Two years ago, we added a lot of growth when we acquired part of Stargate Industries when it went into bankruptcy. That added a big boost to our top and bottom lines. It tapped us into new customers that we hadn’t worked with in the past and we also picked up some very experienced professionals that had been in this business for quite awhile sales and technical people.
That was a major thing for us. It probably added about 20 percent to 30 percent to our sales numbers. Our biggest challenge was the integration of the new people into our current company. We had some people turn over because they didn’t like the idea that we were changing some things.
How did you integrate Stargate employees into your company?

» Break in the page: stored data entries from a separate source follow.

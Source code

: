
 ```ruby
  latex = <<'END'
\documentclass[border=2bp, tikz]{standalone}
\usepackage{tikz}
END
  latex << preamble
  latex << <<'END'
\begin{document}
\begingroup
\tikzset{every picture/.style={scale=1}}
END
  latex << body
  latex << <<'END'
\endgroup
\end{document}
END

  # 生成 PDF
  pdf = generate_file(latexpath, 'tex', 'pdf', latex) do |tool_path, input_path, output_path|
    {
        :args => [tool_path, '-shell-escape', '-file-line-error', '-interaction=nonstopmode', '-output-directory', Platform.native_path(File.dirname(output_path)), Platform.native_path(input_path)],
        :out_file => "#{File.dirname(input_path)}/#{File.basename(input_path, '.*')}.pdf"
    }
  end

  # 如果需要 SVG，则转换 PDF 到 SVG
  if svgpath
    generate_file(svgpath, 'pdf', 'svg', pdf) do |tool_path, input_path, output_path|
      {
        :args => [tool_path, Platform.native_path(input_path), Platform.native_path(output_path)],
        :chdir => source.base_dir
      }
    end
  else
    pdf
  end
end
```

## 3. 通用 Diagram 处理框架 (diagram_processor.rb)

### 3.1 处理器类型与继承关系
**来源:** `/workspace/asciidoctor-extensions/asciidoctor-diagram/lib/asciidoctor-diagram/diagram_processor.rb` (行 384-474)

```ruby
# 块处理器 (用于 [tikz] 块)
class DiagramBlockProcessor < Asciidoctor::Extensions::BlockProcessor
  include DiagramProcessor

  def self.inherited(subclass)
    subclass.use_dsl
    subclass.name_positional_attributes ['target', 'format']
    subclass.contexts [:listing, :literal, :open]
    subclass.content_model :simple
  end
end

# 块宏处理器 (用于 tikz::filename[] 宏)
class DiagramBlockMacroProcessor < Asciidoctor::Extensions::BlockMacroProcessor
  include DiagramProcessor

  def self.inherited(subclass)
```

The key is to listen to your employees, both new and existing. We had several group and one-on-one meetings the first several weeks.

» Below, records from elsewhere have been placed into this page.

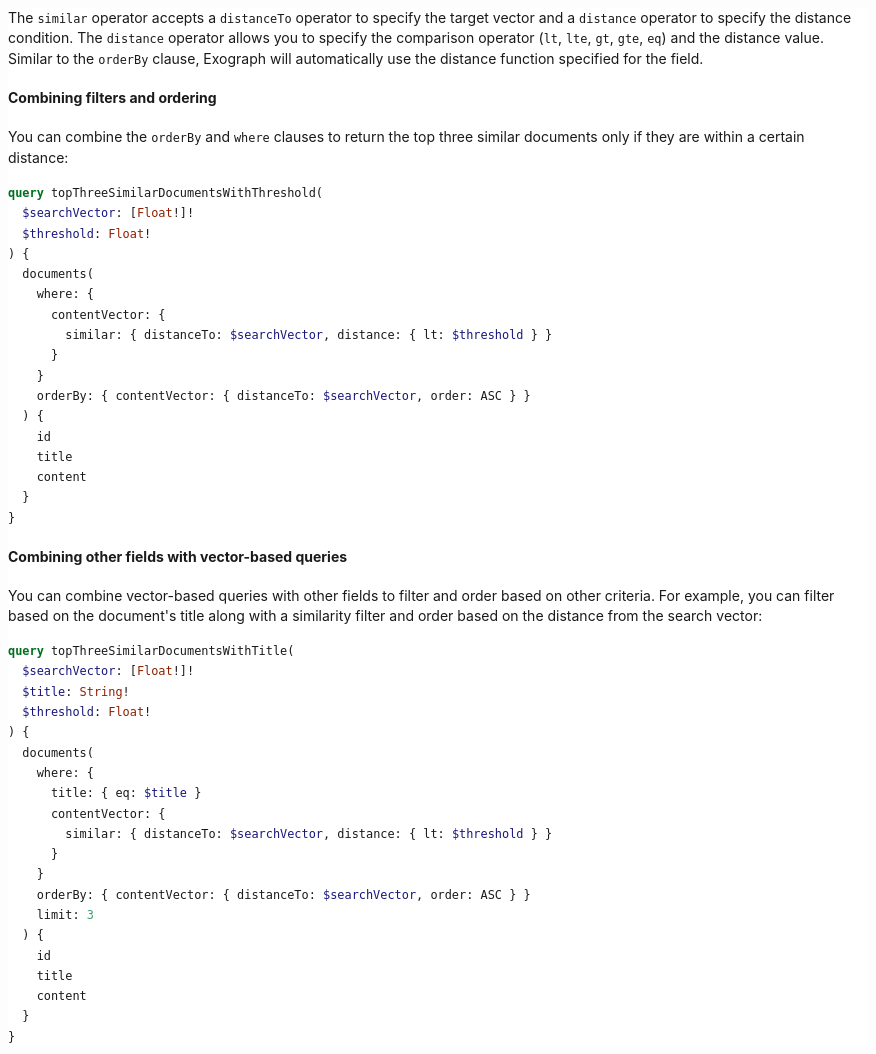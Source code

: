 The `similar` operator accepts a `distanceTo` operator to specify the target vector and a `distance` operator to specify the distance condition. The `distance` operator allows you to specify the comparison operator (`lt`, `lte`, `gt`, `gte`, `eq`) and the distance value. Similar to the `orderBy` clause, Exograph will automatically use the distance function specified for the field.

#### Combining filters and ordering

You can combine the `orderBy` and `where` clauses to return the top three similar documents only if they are within a certain distance:

```graphql
query topThreeSimilarDocumentsWithThreshold(
  $searchVector: [Float!]!
  $threshold: Float!
) {
  documents(
    where: {
      contentVector: {
        similar: { distanceTo: $searchVector, distance: { lt: $threshold } }
      }
    }
    orderBy: { contentVector: { distanceTo: $searchVector, order: ASC } }
  ) {
    id
    title
    content
  }
}
```

#### Combining other fields with vector-based queries

You can combine vector-based queries with other fields to filter and order based on other criteria. For example, you can filter based on the document's title along with a similarity filter and order based on the distance from the search vector:

```graphql
query topThreeSimilarDocumentsWithTitle(
  $searchVector: [Float!]!
  $title: String!
  $threshold: Float!
) {
  documents(
    where: {
      title: { eq: $title }
      contentVector: {
        similar: { distanceTo: $searchVector, distance: { lt: $threshold } }
      }
    }
    orderBy: { contentVector: { distanceTo: $searchVector, order: ASC } }
    limit: 3
  ) {
    id
    title
    content
  }
}
```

We needed to address what concerns everyone had with the new organization. It was important to flush out systemic changes versus peripheral ones. One issue which was a flash point was the sales force compensation plan, since they were significantly different. Rather than change either plan, we ended up keeping both plans and have moved toward a unified plan.

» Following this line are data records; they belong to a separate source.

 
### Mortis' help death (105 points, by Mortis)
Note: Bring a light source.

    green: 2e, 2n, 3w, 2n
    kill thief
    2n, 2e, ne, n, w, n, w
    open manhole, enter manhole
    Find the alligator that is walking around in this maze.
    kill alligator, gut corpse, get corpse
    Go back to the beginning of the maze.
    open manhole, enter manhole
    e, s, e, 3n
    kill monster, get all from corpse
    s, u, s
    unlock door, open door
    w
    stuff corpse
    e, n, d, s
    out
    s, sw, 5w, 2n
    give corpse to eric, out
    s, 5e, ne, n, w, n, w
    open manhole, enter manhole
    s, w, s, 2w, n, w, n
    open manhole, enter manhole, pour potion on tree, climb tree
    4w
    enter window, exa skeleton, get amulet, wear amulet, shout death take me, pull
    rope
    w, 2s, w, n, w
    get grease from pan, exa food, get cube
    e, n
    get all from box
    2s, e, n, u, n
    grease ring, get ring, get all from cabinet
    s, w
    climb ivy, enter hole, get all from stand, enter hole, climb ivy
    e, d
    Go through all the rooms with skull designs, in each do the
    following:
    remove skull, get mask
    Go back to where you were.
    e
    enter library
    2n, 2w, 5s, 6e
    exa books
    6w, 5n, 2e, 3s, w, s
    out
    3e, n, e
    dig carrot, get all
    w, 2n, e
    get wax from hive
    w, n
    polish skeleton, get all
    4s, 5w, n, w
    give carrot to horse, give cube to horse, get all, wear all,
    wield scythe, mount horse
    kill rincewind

If we did an immediate change, we potentially would have lost valuable employees. Even though communication lines were open, we still had a few folks leave prior to giving us a legitimate chance. This was disappointing, since we are a people business.
How has the Stargate acquisition improved A.C. Coy?
Overall, it’s been a great move because it’s created some great opportunities for us, brought some other customers out there that maybe we didn’t have a good handle on before. With our new look and feel, they were more apt to utilize our services.
With the new focus, we’ve got better metrics, like our percentage success rates on this or what’s the turnaround on that, more formal documentation on what we’re doing. Through the acquisition, a very strategic customer started utilizing our services. This customer required us to respond with qualified consultants within a 48-hour time window.
We needed to adjust our traditional turnaround times to meet these new requirements. This forced us to rethink what we were doing as a recruiting organization to decrease our turnaround times. As a result, we were better able to respond to new customer requests, which had a higher element of time-criticalness and led to further opportunities for growth.
How do you satisfy your ongoing need for talent?
We recruit people primarily through referrals, so we’ll come up with people we think are what we’re looking for and try to focus on other people that they might know to get us additional folks.
It’s really who do we know that knows somebody else that can help us out. We guesstimate that we have 2,000 (people we’ve placed) that we’re in pretty good contact with. Even though they don’t work for us any more, they might get an e-mail from us occasionally or some other contact to find out if they know anyone who’s looking for work.
How do you foster a team environment?
The critical growth element is our internal sales and recruiting team. To get everyone working as a team, we have monthly group incentives.
Besides immediate cash rewards for a job well done, we have brought in a massage therapist to loosen everyone up. We sponsor off-site luncheon work meetings, golf outings and holiday parties. A loose and fun environment is ... critical in fostering success.
How do you keep the company on track during rapid growth?
Organization. Being fairly well-organized and having good rapport with people, interpersonal skills. I like to say our business isn’t rocket science. What we’re doing here isn’t changing the world, but it is a pretty important business.
A lot of people think it’s an easy business to do, but it’s extremely hard to do well. Anything can derail things at any time. You’re dealing with people’s lives when they change jobs, and there are a lot of factors that go into that decision.